Deep learning homework: Song hotness - Data exploration
The exercise
We decided to create a model that is able to decide whether a song will be popular or not with some accuracy. We measured the popularity of songs with YouTube view counts and we're going to try different subsets of song attributes to teach the neural network in order the get better predictions. We will also try how the prediction goes if we teach with songs of all time or songs after 2010.
Data sources
We used the Free Music Archive github repository (https://github.com/mdeff/fma) to get songs with various attributes and used YouTube to decide how popular a song is. The dataset is a dump of the Free Music Archive (FMA), an interactive library of high-quality, legal audio downloads.

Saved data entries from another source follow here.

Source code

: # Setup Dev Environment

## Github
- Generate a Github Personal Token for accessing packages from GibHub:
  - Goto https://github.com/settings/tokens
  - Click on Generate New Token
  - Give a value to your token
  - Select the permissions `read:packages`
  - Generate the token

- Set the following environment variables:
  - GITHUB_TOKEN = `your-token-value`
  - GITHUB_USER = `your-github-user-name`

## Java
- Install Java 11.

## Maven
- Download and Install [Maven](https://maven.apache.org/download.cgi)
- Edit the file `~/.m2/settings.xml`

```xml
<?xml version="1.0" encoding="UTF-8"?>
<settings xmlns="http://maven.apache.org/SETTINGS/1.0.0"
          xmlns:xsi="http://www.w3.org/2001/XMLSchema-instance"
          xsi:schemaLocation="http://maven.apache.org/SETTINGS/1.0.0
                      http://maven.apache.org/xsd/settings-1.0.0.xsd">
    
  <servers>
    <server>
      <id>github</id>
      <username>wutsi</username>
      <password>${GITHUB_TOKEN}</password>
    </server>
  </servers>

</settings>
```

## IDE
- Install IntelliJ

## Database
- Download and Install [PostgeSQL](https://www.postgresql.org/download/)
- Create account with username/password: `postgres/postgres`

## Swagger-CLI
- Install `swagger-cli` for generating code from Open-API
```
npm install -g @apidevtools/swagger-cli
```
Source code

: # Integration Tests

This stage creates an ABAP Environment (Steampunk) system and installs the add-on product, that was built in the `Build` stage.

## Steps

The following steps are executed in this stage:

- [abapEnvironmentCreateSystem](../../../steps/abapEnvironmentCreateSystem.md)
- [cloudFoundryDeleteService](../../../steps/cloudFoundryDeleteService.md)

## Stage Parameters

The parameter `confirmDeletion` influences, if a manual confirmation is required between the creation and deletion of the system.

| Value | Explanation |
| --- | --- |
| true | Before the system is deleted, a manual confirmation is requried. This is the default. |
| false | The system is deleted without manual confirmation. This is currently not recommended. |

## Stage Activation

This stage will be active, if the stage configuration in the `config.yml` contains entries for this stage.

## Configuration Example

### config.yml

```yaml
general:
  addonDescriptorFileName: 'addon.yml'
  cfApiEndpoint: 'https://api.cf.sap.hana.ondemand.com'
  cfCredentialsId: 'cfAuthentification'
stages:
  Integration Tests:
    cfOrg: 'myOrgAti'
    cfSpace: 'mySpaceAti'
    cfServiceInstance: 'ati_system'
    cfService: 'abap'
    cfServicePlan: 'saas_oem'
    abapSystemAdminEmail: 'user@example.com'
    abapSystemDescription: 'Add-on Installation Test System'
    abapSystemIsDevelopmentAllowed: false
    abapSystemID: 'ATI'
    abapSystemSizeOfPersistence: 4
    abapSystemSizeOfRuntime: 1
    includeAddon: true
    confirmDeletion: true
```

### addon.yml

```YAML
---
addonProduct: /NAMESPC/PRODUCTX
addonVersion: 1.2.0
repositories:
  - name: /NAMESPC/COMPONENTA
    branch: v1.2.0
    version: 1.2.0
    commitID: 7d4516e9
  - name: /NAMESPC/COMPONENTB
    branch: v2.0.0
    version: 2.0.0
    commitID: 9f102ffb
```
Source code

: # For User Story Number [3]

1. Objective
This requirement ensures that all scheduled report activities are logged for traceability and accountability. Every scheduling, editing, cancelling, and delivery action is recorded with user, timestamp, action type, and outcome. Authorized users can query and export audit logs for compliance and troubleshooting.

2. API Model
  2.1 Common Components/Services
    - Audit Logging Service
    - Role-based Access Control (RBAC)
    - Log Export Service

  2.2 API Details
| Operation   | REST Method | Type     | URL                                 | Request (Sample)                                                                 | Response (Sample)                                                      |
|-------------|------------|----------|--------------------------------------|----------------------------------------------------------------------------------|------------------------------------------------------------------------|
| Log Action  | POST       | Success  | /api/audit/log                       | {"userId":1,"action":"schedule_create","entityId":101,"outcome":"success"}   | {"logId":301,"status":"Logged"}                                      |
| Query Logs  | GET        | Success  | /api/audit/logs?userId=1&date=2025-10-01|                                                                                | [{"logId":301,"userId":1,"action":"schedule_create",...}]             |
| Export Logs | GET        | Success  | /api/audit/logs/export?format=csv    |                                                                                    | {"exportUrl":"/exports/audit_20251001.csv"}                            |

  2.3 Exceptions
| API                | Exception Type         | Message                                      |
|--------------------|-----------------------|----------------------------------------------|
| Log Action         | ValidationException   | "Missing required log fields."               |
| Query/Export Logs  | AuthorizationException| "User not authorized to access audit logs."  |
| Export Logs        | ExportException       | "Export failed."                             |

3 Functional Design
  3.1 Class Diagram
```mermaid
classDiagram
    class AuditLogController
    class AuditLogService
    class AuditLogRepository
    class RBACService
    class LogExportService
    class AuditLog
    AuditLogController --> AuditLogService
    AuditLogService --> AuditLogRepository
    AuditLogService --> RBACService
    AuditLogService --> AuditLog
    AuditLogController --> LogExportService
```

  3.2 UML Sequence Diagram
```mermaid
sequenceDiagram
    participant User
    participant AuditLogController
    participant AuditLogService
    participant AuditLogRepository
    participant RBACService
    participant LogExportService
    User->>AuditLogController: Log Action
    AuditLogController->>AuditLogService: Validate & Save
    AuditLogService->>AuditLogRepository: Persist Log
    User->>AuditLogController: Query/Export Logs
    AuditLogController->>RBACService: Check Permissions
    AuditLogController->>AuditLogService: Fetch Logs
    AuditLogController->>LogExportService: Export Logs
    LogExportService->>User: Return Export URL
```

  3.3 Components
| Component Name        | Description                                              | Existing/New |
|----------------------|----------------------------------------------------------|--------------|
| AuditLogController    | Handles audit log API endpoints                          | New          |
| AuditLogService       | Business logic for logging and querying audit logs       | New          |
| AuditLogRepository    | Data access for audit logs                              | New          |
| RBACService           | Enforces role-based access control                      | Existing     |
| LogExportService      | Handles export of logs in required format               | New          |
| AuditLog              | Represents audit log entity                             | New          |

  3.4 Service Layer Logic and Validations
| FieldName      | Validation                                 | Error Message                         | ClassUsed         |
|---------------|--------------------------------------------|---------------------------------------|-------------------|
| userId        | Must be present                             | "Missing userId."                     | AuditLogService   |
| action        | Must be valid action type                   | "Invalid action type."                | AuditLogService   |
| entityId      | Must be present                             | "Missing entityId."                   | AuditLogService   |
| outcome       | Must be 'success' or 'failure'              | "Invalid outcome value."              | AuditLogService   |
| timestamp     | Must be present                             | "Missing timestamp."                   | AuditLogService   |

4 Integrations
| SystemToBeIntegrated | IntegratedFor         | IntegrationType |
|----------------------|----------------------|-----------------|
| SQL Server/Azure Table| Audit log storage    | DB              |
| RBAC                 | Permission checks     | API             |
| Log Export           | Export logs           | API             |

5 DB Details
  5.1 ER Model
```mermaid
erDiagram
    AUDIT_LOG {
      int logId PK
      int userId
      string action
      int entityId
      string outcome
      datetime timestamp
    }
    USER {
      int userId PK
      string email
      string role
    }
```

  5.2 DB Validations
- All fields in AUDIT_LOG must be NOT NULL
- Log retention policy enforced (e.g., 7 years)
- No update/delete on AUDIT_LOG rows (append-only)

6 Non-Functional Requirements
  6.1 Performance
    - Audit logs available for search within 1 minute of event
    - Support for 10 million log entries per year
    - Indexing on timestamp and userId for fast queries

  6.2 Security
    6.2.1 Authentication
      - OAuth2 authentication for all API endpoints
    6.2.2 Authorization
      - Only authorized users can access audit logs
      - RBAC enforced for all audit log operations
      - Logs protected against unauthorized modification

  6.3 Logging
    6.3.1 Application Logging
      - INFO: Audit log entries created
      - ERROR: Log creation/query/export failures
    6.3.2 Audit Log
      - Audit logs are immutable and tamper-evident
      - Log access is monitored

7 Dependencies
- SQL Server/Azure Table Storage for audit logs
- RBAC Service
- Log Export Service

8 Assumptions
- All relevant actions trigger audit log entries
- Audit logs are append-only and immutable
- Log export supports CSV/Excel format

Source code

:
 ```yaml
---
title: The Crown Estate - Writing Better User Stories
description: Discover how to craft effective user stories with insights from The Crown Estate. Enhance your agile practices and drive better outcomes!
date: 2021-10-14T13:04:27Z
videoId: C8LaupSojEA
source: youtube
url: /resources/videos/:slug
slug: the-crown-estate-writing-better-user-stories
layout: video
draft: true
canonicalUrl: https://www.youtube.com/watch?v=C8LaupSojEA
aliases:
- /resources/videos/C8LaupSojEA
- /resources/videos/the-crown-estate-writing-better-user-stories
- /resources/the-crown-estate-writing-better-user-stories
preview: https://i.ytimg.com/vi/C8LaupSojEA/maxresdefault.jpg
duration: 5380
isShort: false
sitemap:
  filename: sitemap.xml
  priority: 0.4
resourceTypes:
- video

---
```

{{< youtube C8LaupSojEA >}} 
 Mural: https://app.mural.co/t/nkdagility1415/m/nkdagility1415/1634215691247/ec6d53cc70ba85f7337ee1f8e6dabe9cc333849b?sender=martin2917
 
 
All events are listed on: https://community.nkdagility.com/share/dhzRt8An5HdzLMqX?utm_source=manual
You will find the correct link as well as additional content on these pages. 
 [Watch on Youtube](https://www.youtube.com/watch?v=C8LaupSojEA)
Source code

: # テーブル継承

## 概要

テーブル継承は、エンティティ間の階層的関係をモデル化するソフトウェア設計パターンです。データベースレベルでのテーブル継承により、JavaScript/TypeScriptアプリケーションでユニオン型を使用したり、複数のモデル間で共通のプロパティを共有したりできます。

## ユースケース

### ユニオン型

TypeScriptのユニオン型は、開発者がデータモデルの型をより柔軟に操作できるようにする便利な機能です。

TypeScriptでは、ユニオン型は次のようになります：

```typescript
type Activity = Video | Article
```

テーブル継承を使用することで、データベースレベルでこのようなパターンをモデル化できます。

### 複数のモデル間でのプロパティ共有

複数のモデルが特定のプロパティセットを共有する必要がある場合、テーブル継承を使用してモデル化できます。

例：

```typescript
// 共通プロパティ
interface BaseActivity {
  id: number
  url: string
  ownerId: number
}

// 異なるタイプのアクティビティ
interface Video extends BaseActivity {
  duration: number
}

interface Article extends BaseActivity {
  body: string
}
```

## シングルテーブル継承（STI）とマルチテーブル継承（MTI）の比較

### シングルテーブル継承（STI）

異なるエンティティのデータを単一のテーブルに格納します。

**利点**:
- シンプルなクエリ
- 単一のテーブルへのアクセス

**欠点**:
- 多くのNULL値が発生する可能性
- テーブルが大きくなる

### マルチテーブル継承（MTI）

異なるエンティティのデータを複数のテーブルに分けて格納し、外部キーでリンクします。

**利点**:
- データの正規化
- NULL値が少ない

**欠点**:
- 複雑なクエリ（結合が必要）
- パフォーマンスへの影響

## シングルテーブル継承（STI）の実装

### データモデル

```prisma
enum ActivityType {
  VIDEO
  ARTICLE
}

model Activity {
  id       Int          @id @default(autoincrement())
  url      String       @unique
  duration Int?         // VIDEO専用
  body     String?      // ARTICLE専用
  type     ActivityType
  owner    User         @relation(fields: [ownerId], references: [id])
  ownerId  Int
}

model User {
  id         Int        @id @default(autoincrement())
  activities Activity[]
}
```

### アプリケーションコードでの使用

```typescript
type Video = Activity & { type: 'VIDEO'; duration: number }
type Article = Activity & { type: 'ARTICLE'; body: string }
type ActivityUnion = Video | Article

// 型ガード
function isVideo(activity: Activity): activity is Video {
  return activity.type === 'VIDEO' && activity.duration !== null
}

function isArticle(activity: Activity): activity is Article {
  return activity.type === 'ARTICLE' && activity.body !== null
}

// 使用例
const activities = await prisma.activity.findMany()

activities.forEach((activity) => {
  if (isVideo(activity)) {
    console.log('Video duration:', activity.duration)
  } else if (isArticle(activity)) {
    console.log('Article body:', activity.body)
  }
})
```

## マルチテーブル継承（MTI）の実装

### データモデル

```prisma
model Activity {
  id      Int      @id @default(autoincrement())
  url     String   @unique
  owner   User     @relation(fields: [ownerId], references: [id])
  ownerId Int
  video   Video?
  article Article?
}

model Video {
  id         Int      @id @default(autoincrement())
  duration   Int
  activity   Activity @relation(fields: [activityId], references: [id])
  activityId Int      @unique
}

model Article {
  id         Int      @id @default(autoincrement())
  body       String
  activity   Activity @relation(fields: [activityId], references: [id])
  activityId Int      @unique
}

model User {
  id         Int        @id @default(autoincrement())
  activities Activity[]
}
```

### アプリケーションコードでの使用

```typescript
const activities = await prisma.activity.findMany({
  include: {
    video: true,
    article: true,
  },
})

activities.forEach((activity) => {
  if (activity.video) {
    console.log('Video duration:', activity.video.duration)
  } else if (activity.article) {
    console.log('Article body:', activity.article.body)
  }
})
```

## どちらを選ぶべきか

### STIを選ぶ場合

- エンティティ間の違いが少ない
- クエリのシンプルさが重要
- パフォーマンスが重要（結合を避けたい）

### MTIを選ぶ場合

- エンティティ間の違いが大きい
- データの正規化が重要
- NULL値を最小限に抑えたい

All metadata and features for all tracks are distributed in fma_metadata.zip (342 MiB). The below tables can be used with pandas or any other data analysis tool. See the paper or the usage notebook for a description.
tracks.csv
: per track metadata such as ID, title, artist, genres, tags and play counts, for all 106,574 tracks.genres.csv
: all 163 genre IDs with their name and parent (used to infer the genre hierarchy and top-level genres).features.csv
: common features extracted with librosa.echonest.csv
: audio features provided by Echonest (now Spotify) for a subset of 13,129 tracks.
Because of the size of the csv-s to run the notebooks you have to download FMA_Metadata.zip from their GitHub page.
YouTube data mining
We assumed that if a song was popular at any time then it has significantly higher view count than other videos have. Our first try was to use the YouTube Data API that provides access to the properties of youtube channels, videos etc. for developers. It's basically a hidden REST API communicating with YouTube in json format. The yt_view_count.py script is out implementation using this API to search for a video and retrieve it's view count. Later turned out Google limits the usage of the API based on quota per day and we didn't have enough time for that.
We tried another approach; avoid using the YouTube API, just scrape the information from html code. The view_count_scraper.py is our implementation. The first problem was that the program was running with one thread and it was slow. It would have taken two weeks to get its job done. When we modified the code to use multithreading, YouTube detected that we are scraping their site and we got a ban. Next thing we tried was to use rotating proxy to avoid the IP ban. We successfully implemented this part, but it took so much time that it'd take months.
We returned to the first approach and successfully bypassed the quota limitation by creating new projects with new API key, or creating new google accounts. We tried to get 100.000 song's view count and ran the script in 5000 song batches not to overrun the quota. It took about one hour for each to get the view counts.
Data preparation
We used pandas python package to work with csv data and dataframes. The first problem for us was the multiindexed csv data, that was really hard to work with in pandas. We fixed the problem in excel by concatenating the multi-indexes into one single index, so a mono-indexed csv remained.
We cleaned the dataframe, deleted the unrelevant columns which had NaN or interpolated values, or it just had nothing to do with song popularity (for instance Wikipedia url link). Then we transformed a few attributes like 'genres' to categorical attributes. Kept the first 9, and named others the remaining ones. We joined the view count column retrieved by the yt_view_count script and than merge the four datas (tracks, genres, youtube_view_counts and features) to one dataframe.
Manual
First milestone:
For the homework's first milestone you need to run the data-proc/songs_data_processing.ipynb script and place the tracks3.csv, features2.csv and genres.csv to the same folder where the scripts are. You can download them from here. These csv files are nearly the same as you can download from the original dataset FMA_Metadata.zip but we have modified their indexing for avoid multi-indexing.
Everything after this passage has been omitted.